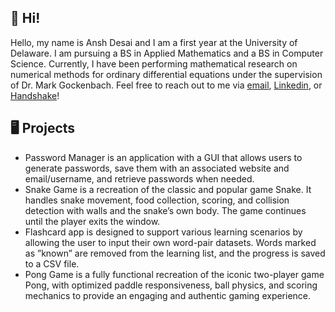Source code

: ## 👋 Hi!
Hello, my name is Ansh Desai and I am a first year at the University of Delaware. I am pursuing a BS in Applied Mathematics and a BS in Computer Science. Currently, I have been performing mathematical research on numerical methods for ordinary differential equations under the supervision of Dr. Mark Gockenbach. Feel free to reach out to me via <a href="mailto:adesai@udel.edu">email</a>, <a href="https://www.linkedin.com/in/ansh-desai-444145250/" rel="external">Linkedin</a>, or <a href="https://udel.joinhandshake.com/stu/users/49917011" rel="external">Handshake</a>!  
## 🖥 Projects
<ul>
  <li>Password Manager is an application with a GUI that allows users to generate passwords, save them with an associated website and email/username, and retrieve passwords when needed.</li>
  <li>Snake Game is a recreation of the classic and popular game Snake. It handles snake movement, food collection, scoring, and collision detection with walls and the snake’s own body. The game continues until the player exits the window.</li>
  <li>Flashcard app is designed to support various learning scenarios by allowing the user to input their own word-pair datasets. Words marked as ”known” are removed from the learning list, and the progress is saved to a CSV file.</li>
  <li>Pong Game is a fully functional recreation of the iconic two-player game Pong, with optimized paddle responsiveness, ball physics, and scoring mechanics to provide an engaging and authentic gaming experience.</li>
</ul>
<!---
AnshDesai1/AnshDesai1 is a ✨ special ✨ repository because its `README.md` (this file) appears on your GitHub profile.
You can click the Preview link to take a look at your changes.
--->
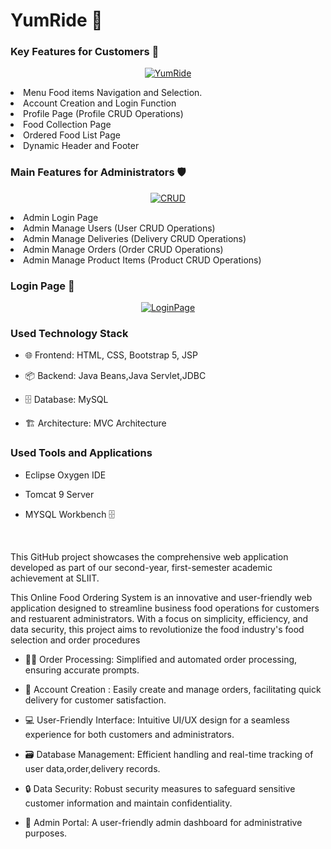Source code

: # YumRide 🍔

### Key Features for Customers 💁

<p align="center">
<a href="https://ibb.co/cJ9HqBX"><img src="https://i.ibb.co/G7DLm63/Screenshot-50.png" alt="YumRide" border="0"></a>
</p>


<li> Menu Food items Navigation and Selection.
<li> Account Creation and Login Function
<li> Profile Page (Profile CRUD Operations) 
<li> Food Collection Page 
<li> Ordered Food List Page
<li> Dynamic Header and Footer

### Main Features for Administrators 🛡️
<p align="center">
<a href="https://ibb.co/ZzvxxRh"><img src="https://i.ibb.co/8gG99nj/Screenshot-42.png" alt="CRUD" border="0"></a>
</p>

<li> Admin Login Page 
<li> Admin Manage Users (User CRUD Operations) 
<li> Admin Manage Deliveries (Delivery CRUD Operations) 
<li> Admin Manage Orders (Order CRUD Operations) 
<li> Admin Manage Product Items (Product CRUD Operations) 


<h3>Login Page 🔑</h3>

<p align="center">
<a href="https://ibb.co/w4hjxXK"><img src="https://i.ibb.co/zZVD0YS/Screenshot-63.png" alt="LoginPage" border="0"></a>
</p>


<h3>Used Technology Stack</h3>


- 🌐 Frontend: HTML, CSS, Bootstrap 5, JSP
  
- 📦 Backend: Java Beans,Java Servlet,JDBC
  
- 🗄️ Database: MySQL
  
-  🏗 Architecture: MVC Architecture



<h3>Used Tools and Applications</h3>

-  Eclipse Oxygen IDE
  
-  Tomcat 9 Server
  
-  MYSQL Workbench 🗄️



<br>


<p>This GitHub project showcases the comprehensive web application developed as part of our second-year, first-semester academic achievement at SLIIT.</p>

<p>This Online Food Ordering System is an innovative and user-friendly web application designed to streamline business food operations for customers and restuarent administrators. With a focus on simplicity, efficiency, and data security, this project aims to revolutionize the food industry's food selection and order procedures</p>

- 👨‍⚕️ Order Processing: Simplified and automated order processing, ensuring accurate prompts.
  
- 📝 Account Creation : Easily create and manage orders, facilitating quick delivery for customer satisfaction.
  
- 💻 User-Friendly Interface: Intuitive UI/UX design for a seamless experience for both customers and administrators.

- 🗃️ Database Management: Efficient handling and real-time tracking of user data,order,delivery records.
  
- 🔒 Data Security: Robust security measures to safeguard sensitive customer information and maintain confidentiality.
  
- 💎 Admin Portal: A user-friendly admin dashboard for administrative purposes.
################
▶ **WORK TO COMPLETE**:
An exact copy of every entry, minus the pictures, is what you should return.

▶ **TASK RESPONSE**:
Source code

: ## 👋 Hi!
Hello, my name is Ansh Desai and I am a first year at the University of Delaware. I am pursuing a BS in Applied Mathematics and a BS in Computer Science. Currently, I have been performing mathematical research on numerical methods for ordinary differential equations under the supervision of Dr. Mark Gockenbach. Feel free to reach out to me via <a href="mailto:adesai@udel.edu">email</a>, <a href="https://www.linkedin.com/in/ansh-desai-444145250/" rel="external">Linkedin</a>, or <a href="https://udel.joinhandshake.com/stu/users/49917011" rel="external">Handshake</a>!  
## 🖥 Projects
<ul>
  <li>Password Manager is an application with a GUI that allows users to generate passwords, save them with an associated website and email/username, and retrieve passwords when needed.</li>
  <li>Snake Game is a recreation of the classic and popular game Snake. It handles snake movement, food collection, scoring, and collision detection with walls and the snake’s own body. The game continues until the player exits the window.</li>
  <li>Flashcard app is designed to support various learning scenarios by allowing the user to input their own word-pair datasets. Words marked as ”known” are removed from the learning list, and the progress is saved to a CSV file.</li>
  <li>Pong Game is a fully functional recreation of the iconic two-player game Pong, with optimized paddle responsiveness, ball physics, and scoring mechanics to provide an engaging and authentic gaming experience.</li>
</ul>
<!---
AnshDesai1/AnshDesai1 is a ✨ special ✨ repository because its `README.md` (this file) appears on your GitHub profile.
You can click the Preview link to take a look at your changes.
--->
Source code

: # YumRide 🍔

### Key Features for Customers 💁

<p align="center">
<a href="https://ibb.co/cJ9HqBX"><img src="https://i.ibb.co/G7DLm63/Screenshot-50.png" alt="YumRide" border="0"></a>
</p>


<li> Menu Food items Navigation and Selection.
<li> Account Creation and Login Function
<li> Profile Page (Profile CRUD Operations) 
<li> Food Collection Page 
<li> Ordered Food List Page
<li> Dynamic Header and Footer

### Main Features for Administrators 🛡️
<p align="center">
<a href="https://ibb.co/ZzvxxRh"><img src="https://i.ibb.co/8gG99nj/Screenshot-42.png" alt="CRUD" border="0"></a>
</p>

<li> Admin Login Page 
<li> Admin Manage Users (User CRUD Operations) 
<li> Admin Manage Deliveries (Delivery CRUD Operations) 
<li> Admin Manage Orders (Order CRUD Operations) 
<li> Admin Manage Product Items (Product CRUD Operations) 


<h3>Login Page 🔑</h3>

<p align="center">
<a href="https://ibb.co/w4hjxXK"><img src="https://i.ibb.co/zZVD0YS/Screenshot-63.png" alt="LoginPage" border="0"></a>
</p>


<h3>Used Technology Stack</h3>


- 🌐 Frontend: HTML, CSS, Bootstrap 5, JSP
  
- 📦 Backend: Java Beans,Java Servlet,JDBC
  
- 🗄️ Database: MySQL
  
-  🏗 Architecture: MVC Architecture



<h3>Used Tools and Applications</h3>

-  Eclipse Oxygen IDE
  
-  Tomcat 9 Server
  
-  MYSQL Workbench 🗄️



<br>


<p>This GitHub project showcases the comprehensive web application developed as part of our second-year, first-semester academic achievement at SLIIT.</p>

<p>This Online Food Ordering System is an innovative and user-friendly web application designed to streamline business food operations for customers and restuarent administrators. With a focus on simplicity, efficiency, and data security, this project aims to revolutionize the food industry's food selection and order procedures</p>

- 👨‍⚕️ Order Processing: Simplified and automated order processing, ensuring accurate prompts.
  
- 📝 Account Creation : Easily create and manage orders, facilitating quick delivery for customer satisfaction.
  
- 💻 User-Friendly Interface: Intuitive UI/UX design for a seamless experience for both customers and administrators.

- 🗃️ Database Management: Efficient handling and real-time tracking of user data,order,delivery records.
  
- 🔒 Data Security: Robust security measures to safeguard sensitive customer information and maintain confidentiality.
  
- 💎 Admin Portal: A user-friendly admin dashboard for administrative purposes.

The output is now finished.